The actual decoding process is different, and is easy to vectorize using SIMD operations—this may be where the “V” in “VADPCM” comes from.

Encoded Data

VADPCM audio consists of two parts: the codebook (which contains predictors) and the audio data.

Codebook

The codebook contains the parameters necessary for decoding the associated audio data. A codebook has a predictor order, a predictor count, and an array of predictor vectors.

Predictor Order

The predictor order can theoretically be any number from 0 to 8, but in practice, it is always 2. This value is the order of the linear predictors in the codebook. The predictor order is limited by the size of the array used to track decoder state in the decoder, which is 8.

Predictor Count

The predictor count is just the number of predictors in the codebook. This can be any number from 1 to 16. It is limited by the number of bits used to encode predictors in the encoded audio data.

Predictor Vectors

The predictor vectors are vectors of 8 signed 16-bit numbers. These are pre-calculated values derived during the encoding process. The number of vectors is equal to the predictor order, multiplied by the number of predictors.

Audio Data

The audio data is packed into frames. Each frame is 8 bytes and contains 9 samples of audio data, giving exactly 4.5 bits per sample. A frame contains a scaling factor, a predictor index, and residual audio data.

Scaling Factor

The scaling factor is a number in the range 0-12. This is used to scale the residual audio data. During decoding, the residual audio data is shifted left by the scaling factor. Values larger than 12 would result in overflow when shifting.

Predictor Index

The predictor index is a number 0-15, which is a reference to a set of predictor vectors in the codebook. The predictor vectors are used to predict the value of future audio samples from the previous output.

Residual Audio Data

The residual audio data is an array of 16 four-bit numbers. This contains the difference between the predicted sample data and the actual sample data, scaled down by the scaling factor.

Decoding Process

Decoding is done in vectors of 8 samples each. Each frame contains two vectors with a shared scaling factor and predictor index. Correctly decoding a frame requires the previous frame’s decoded output, which serves as the decoder state. The initial state is all zeroes. The process for decoding a vector is as follows:

  1. Initialize an accumulator to all zeroes.

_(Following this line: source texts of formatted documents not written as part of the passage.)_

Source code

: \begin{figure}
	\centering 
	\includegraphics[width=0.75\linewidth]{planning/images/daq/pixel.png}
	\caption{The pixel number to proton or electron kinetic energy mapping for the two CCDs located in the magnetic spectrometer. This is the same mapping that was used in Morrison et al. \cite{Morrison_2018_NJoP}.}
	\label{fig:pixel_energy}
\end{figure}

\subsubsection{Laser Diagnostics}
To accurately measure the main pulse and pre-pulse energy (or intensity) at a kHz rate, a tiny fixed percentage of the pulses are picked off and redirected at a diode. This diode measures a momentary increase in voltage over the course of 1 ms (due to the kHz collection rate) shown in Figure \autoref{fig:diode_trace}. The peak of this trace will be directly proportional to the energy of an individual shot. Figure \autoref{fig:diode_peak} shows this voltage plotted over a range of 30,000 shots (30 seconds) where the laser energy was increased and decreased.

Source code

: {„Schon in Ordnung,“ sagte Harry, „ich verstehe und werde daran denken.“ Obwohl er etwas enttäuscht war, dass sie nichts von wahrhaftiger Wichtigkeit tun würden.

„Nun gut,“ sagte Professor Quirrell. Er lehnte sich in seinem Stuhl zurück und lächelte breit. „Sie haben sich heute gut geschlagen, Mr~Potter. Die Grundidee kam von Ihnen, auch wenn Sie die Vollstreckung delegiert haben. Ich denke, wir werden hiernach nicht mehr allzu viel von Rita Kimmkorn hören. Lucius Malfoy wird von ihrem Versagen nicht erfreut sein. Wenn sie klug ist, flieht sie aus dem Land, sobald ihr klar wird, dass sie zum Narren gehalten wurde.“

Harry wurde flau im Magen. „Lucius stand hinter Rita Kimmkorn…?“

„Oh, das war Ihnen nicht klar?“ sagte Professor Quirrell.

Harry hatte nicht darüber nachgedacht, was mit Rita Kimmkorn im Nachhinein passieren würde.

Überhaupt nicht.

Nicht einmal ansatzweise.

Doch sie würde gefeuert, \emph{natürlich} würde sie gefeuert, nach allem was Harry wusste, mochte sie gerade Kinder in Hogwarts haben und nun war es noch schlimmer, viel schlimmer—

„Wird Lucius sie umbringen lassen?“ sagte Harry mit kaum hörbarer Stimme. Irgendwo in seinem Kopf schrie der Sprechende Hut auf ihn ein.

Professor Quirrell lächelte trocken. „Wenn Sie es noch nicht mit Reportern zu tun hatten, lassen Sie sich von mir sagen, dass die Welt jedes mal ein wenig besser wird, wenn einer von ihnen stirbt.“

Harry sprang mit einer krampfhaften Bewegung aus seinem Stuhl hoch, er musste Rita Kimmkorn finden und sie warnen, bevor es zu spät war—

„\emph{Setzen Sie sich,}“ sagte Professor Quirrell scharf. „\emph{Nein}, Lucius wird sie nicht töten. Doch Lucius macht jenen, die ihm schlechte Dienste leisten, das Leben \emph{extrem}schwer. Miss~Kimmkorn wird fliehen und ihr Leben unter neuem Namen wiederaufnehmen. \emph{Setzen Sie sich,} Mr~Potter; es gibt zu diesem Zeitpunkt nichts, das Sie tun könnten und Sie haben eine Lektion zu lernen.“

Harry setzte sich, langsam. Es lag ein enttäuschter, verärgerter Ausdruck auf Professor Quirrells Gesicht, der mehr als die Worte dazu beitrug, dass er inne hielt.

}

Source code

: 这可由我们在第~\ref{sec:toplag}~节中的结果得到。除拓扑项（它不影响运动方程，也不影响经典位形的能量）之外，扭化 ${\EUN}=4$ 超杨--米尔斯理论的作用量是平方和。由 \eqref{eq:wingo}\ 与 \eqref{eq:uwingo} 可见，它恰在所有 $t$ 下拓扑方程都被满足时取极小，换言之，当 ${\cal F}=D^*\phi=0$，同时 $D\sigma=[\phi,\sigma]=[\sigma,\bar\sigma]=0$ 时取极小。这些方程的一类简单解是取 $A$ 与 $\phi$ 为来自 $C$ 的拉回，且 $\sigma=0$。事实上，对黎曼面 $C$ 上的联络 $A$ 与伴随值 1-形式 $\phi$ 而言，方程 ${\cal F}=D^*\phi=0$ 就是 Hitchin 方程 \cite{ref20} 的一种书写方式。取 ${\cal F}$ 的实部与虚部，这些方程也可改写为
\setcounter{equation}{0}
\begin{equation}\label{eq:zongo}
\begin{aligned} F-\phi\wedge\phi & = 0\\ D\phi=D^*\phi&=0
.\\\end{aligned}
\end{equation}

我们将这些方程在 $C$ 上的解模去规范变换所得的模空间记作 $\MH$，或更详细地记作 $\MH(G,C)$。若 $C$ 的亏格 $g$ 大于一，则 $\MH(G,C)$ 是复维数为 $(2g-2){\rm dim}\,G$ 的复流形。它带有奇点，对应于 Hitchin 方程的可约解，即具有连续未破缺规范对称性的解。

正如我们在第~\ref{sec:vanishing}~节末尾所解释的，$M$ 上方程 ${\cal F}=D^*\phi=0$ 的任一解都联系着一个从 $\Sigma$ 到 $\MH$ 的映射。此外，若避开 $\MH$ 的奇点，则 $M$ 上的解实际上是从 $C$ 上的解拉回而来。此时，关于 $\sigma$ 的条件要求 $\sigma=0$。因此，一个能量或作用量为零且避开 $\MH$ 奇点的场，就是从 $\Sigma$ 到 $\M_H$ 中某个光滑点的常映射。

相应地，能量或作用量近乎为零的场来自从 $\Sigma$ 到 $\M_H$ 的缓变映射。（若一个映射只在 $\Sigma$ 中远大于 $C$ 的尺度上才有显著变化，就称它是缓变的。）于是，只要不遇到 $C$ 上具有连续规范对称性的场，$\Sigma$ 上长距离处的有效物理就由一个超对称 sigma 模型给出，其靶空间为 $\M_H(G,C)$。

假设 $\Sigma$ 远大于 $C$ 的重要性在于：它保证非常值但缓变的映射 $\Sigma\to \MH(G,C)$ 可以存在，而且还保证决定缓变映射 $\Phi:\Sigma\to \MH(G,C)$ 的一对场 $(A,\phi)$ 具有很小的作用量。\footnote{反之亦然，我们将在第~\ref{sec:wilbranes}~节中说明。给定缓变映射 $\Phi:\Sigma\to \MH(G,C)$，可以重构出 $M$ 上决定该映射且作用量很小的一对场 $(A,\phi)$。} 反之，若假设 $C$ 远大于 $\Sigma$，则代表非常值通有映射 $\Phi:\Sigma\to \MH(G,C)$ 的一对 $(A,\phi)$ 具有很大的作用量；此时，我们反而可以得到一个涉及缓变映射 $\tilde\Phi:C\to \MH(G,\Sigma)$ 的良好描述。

  2. For a predictor order of K, multiply each of the K predictor vectors by the corresponding last K output samples, and add them to the accumulator.

  3. For each index in the output vector I = 1..8,

    1. Calculate the predicted output sample by shifting the corresponding element in the accumulator to the right by 11 bits.

    2. Scale the residual value by shifting it left by the frame’s scaling factor.

    3. Add the scaled residual value and the predicted output sample. This is the output sample.

    4. Shift the Kth predictor vector to the right by I elements, multiply this vector by the scaled residual value, and add this vector to the accumulator.

In C, you can decode a vector of VADPCM like this:

void decode(int predictor_order,
            int scaling_factor,
            int predictor[predictor_order][8],
            int state[8],
            int residual[8],
            int output[8]) {

  // Zero the accumulator.
  int accumulator[8];
  for (int i = 0; i < 8; i++) {
    accumulator[i] = 0;
  }

  // Add previous output to accumulator.
  for (int i = 0; i < predictor_order; i++) {
    int previous_output = state[8 - predictor_order + i];
    for (int j = 0; j < 8; j++) {
      accumulator[j] += predictor[i][j] * previous_output;
    }
  }

  // Calculate each output sample, and update the accumulator.
  for (int i = 0; i < 8; i++) {
    int scaled_residual = residual[i] << scaling_factor;
    output[i] = (accumulator[i] >> 11) + scaled_residual;
    for (int j = 0; j < 7 - i; j++) {
      accumulator[i + 1 + j] +=
          predictor[predictor_order - 1][j] * scaled_residual;
    }
  }

  // New decoder state is equal to the output.
  for (int i = 0; i < 8; i++) {
    state[i] = output[i];
  }
}

Encoding Process

The Skelly 64 VADPCM encoder uses the following process to encode VADPCM:

  1. Break the input into frames of 16 samples each.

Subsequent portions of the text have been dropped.